Hurricane Milton regained Category 5 strength Tuesday as it barreled across the Gulf of Mexico toward the Florida Peninsula, where millions scrambled to wrap up storm preparations and evacuate vulnerable areas.
The National Hurricane Center said the Milton’s storm surge presents an “extremely life-threatening situation” for the western coast of Florida, adding that damaging winds and torrential rainfall will extend well inland and outside the forecast cone. Hurricane warning maps show Florida blanketed in red and orange alerts.
Milton had undergone stunningly rapid intensification Monday, its sustained winds reaching 180 mph. By Tuesday morning, the wind speed dropped dramatically before climbing to 160 mph Tuesday evening.

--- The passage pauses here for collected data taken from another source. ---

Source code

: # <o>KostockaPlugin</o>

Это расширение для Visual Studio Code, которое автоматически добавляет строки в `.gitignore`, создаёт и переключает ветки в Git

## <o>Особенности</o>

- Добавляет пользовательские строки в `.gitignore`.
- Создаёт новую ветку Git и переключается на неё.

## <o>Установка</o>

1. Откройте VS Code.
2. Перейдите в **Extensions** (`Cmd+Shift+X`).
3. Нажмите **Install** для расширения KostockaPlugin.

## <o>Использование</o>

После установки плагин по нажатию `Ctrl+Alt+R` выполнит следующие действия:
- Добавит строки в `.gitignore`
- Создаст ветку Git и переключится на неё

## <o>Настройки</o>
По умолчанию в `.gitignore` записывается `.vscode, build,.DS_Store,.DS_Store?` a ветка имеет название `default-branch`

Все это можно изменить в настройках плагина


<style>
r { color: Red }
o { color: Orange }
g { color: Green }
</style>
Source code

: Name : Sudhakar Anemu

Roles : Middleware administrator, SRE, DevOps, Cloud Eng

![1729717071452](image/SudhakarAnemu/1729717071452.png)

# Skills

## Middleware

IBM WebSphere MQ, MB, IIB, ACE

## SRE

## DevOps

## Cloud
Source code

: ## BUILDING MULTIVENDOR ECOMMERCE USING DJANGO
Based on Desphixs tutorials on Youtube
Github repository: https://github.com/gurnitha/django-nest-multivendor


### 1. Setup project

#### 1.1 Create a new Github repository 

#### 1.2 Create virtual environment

While the storm is expected to weaken before it makes landfall Wednesday night, “Milton has the potential to be one of the most destructive hurricanes on record for west-central Florida,” John Cangialosi, a specialist with the National Hurricane Center, warned in an update Tuesday. Milton’s center is predicted to make landfall somewhere along the coast between Tarpon Springs and Cape Coral, according to the hurricane center’s official forecast.
“Again, it is critical to remember that even at 24 hours out, it is still not possible to pinpoint an exact landfall location,” Richard Pasch, a senior hurricane specialist at the hurricane center, wrote in a forecast discussion Tuesday night. The center’s average margin of error at 24 hours is 48 miles.
Milton is forecast to cross the state in a northeasterly direction, exiting the east coast somewhere between Daytona Beach and Stuart on Thursday morning.
Florida Gov. Ron DeSantis told state residents in the path of Milton that “time is running out” before landfall, likely as a Category 3 storm. The National Weather Service in Tampa warned Tuesday that if Milton stays on course, it would be “the most powerful hurricane to hit Tampa Bay in over 100 years.”
More than 1 million people were under evacuation orders in at least 16 counties, and both numbers were expected to climb as Milton draws closer to a coastline still recovering from Hurricane Helene’s strike less than two weeks ago. More than 20 million of Florida’s 22 million residents are under either hurricane or tropical storm warning.
In St. Petersburg, Julie Bost fled for safety. Bost, 32, was a new mom with a 3-month-old baby when her home was flooded by Hurricane Idalia last year, causing $65,000 in damage. “I couldn’t go through another flood,” Bost told the USA TODAY NETWORK – Florida. “I told my husband I couldn’t handle that again emotionally.”